By the time this article is published, most, if not all, secondary schools will have completed the registration process for students sitting the CXC Caribbean Secondary Education Certificate (CSEC) examinations. In common parlance, “signing up” has been completed and this represents one of the last hurdles that fifth formers must jump on their way to the successful completion of their secondary education.{{more}}

Unfortunately for several students, they have not been signed up to take the examination in several subjects. This stemmed from the fact that their subject teachers did not recommend that they be registered for his or her subject, since the students did not meet the criteria, whatever these are. Thus, after five years or more of pursuing a secondary education, hundreds of fifth formers around the country have been told that they are not fit enough to sit an examination. Some schools have even taken the draconian decision to expel those students who failed to qualify for a prescribed minimum.

Generally, students are offered a full course load consisting of eight subjects. When “sign up time” arrives, they must meet the criteria in no fewer than five subjects. This minimum varies from school to school. Indeed, some schools have allowed students to register for as few as three subjects. Failure to qualify may lead to demotion to the fourth form or expulsion from school. In a few cases, students who fail to qualify for the minimum may remain in school and in fifth form, providing that they sign up as private candidates!

Another disturbing feature of note is that the criteria for signing up or not signing up a student vary from school to school or even from teacher to teacher.

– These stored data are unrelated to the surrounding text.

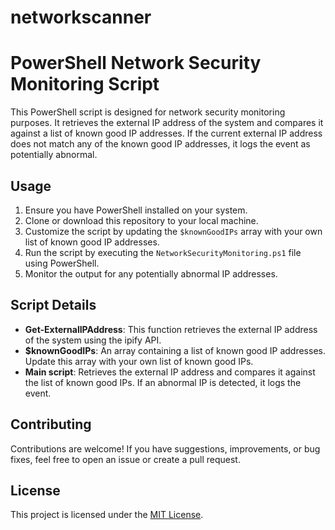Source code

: # networkscanner
# PowerShell Network Security Monitoring Script

This PowerShell script is designed for network security monitoring purposes. It retrieves the external IP address of the system and compares it against a list of known good IP addresses. If the current external IP address does not match any of the known good IP addresses, it logs the event as potentially abnormal.

## Usage

1. Ensure you have PowerShell installed on your system.
2. Clone or download this repository to your local machine.
3. Customize the script by updating the `$knownGoodIPs` array with your own list of known good IP addresses.
4. Run the script by executing the `NetworkSecurityMonitoring.ps1` file using PowerShell.
5. Monitor the output for any potentially abnormal IP addresses.

## Script Details

- **Get-ExternalIPAddress**: This function retrieves the external IP address of the system using the ipify API.
- **$knownGoodIPs**: An array containing a list of known good IP addresses. Update this array with your own list of known good IPs.
- **Main script**: Retrieves the external IP address and compares it against the list of known good IPs. If an abnormal IP is detected, it logs the event.

## Contributing

Contributions are welcome! If you have suggestions, improvements, or bug fixes, feel free to open an issue or create a pull request.

## License

This project is licensed under the [MIT License](LICENSE).

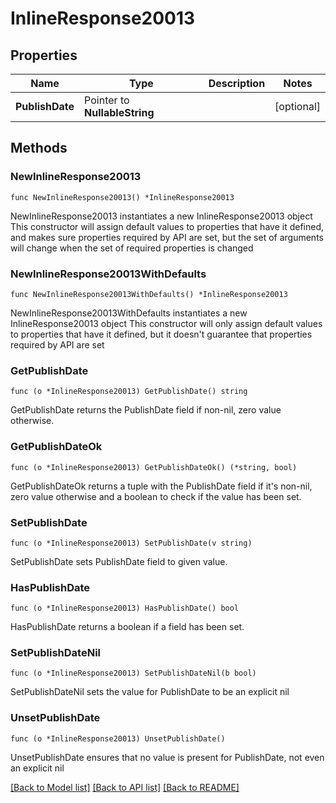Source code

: # InlineResponse20013

## Properties

Name | Type | Description | Notes
------------ | ------------- | ------------- | -------------
**PublishDate** | Pointer to **NullableString** |  | [optional] 

## Methods

### NewInlineResponse20013

`func NewInlineResponse20013() *InlineResponse20013`

NewInlineResponse20013 instantiates a new InlineResponse20013 object
This constructor will assign default values to properties that have it defined,
and makes sure properties required by API are set, but the set of arguments
will change when the set of required properties is changed

### NewInlineResponse20013WithDefaults

`func NewInlineResponse20013WithDefaults() *InlineResponse20013`

NewInlineResponse20013WithDefaults instantiates a new InlineResponse20013 object
This constructor will only assign default values to properties that have it defined,
but it doesn't guarantee that properties required by API are set

### GetPublishDate

`func (o *InlineResponse20013) GetPublishDate() string`

GetPublishDate returns the PublishDate field if non-nil, zero value otherwise.

### GetPublishDateOk

`func (o *InlineResponse20013) GetPublishDateOk() (*string, bool)`

GetPublishDateOk returns a tuple with the PublishDate field if it's non-nil, zero value otherwise
and a boolean to check if the value has been set.

### SetPublishDate

`func (o *InlineResponse20013) SetPublishDate(v string)`

SetPublishDate sets PublishDate field to given value.

### HasPublishDate

`func (o *InlineResponse20013) HasPublishDate() bool`

HasPublishDate returns a boolean if a field has been set.

### SetPublishDateNil

`func (o *InlineResponse20013) SetPublishDateNil(b bool)`

 SetPublishDateNil sets the value for PublishDate to be an explicit nil

### UnsetPublishDate
`func (o *InlineResponse20013) UnsetPublishDate()`

UnsetPublishDate ensures that no value is present for PublishDate, not even an explicit nil

[[Back to Model list]](../README.md#documentation-for-models) [[Back to API list]](../README.md#documentation-for-api-endpoints) [[Back to README]](../README.md)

In a few schools, every fifth former is registered to take the examination in all the subjects for which they enrolled (generally eight). Other schools administer a pre-qualification examination, commonly known as the “pre”. The student is then signed up for the number of subjects passed in the pre. Yet, in other schools, there is no such examination, and signing up is left to the sole discretion of the subject teachers. The teachers in these cases often take a host of academic and non academic issues into consideration in exercising this “discretion”. In a few cases, student preferences and parental approval are considered in making the final determination about what subjects a student takes for the CXC CSEC examinations.

Whatever the system used, the end result is often a large number of students left with nothing to do at certain times in the school day. Imagine a case where a student started fifth form in September taking eight subjects. That student had been occupied for every period of an eight period day. Then, by the middle of November, the student is told that he is now eligible to take just four subjects. What is this student to do during those free periods? Some students may use that time wisely. However, experience suggests that the vast majority of students use the free time to engage in undesirable and disruptive conduct.

Here is another scenario. A subject teacher begins the school year in September with forty fifth form students on roll in her class. By the time she is ready to “sign up” the students, she signs up only ten. What happens to the remaining thirty? Scenes like these are played out over and over again across the country. There are now hundreds of fifth formers languishing on the school premises or even on the streets during the course of the day because they were not signed up for the CXC CSEC examination in certain subjects.

The ad hoc and often inconsistent policies regarding registration for external examinations such as CXC CSEC mask a serious problem in our secondary schools that must be exposed and addressed. The authorities must give leadership in this regard. Several of the practices that have come to light severely contradict the progressive notions that fuel the national agenda for education. In short, they run counter to the ideals encapsulated in the “education revolution’.

It is not right for a student’s education to be curtailed because he has not been signed up for a subject for whatever reason. The practice of sign up or sign out is not fair, especially when there is no consistency across the country. The Ministry of Education must look into this matter now!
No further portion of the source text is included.